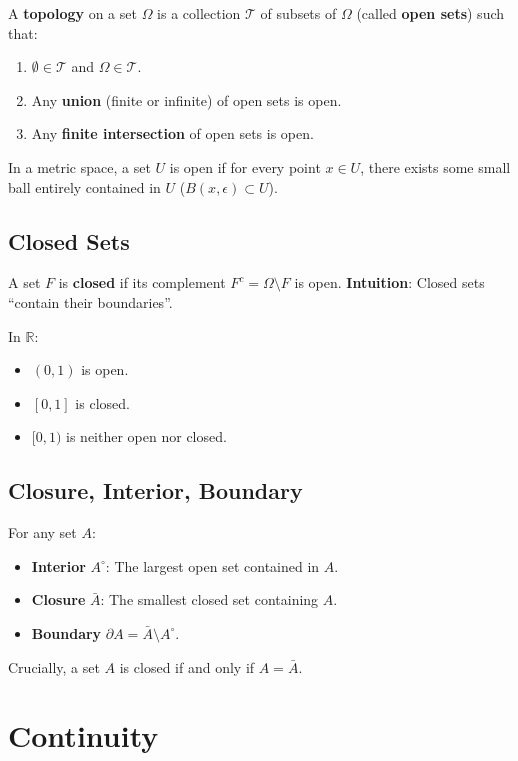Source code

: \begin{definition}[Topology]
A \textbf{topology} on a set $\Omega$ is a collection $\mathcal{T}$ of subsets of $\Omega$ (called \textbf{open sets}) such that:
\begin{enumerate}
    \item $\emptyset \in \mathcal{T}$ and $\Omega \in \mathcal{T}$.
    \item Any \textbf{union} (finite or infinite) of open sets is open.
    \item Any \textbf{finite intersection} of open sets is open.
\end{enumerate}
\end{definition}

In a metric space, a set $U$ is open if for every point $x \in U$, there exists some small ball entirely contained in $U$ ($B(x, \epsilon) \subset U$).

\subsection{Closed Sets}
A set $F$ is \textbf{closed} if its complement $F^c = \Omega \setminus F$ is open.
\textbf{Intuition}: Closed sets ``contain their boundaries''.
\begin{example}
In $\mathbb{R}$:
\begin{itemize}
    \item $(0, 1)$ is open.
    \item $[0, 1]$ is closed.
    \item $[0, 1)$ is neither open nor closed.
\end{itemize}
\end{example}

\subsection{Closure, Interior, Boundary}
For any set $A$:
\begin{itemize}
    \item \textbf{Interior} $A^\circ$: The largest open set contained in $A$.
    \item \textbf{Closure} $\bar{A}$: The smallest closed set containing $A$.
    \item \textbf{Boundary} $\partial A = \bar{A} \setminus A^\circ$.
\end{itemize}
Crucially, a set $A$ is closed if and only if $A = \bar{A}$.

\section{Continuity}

=-=-=

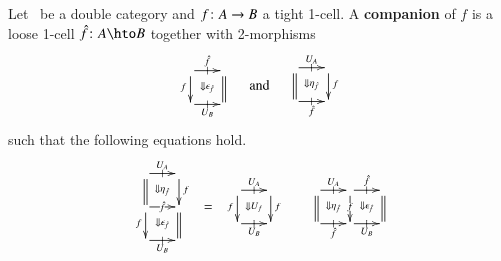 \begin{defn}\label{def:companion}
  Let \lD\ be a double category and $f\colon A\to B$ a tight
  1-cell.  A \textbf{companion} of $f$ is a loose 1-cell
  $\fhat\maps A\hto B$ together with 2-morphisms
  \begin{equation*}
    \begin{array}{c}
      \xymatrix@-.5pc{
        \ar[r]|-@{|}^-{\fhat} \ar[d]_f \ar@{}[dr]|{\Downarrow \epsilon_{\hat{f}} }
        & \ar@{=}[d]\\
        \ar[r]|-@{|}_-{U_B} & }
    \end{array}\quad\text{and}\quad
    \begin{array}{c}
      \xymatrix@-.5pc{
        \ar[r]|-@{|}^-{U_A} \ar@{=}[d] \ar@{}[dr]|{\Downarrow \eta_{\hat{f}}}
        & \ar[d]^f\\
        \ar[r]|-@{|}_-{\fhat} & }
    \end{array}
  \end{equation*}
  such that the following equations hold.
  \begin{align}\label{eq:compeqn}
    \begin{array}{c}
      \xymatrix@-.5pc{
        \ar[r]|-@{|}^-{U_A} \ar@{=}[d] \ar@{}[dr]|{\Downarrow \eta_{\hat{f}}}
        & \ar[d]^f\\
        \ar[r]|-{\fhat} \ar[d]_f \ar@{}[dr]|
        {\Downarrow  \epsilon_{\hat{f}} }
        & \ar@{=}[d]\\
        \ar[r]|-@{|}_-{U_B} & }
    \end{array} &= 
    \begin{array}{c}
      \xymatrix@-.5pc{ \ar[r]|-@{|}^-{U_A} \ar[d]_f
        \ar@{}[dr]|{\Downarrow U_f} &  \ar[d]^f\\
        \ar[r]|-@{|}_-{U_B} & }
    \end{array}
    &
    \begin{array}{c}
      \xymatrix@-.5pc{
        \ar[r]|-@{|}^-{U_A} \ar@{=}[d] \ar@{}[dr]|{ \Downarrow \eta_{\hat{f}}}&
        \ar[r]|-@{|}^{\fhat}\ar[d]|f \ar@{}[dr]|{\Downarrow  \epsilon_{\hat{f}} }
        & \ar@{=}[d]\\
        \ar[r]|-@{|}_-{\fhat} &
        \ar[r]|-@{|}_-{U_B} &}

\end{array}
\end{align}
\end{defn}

=-=-=

Exercise -
How many of the lines above include the word "mathcal"? Only the number should be given.

Solution for this exercise -
2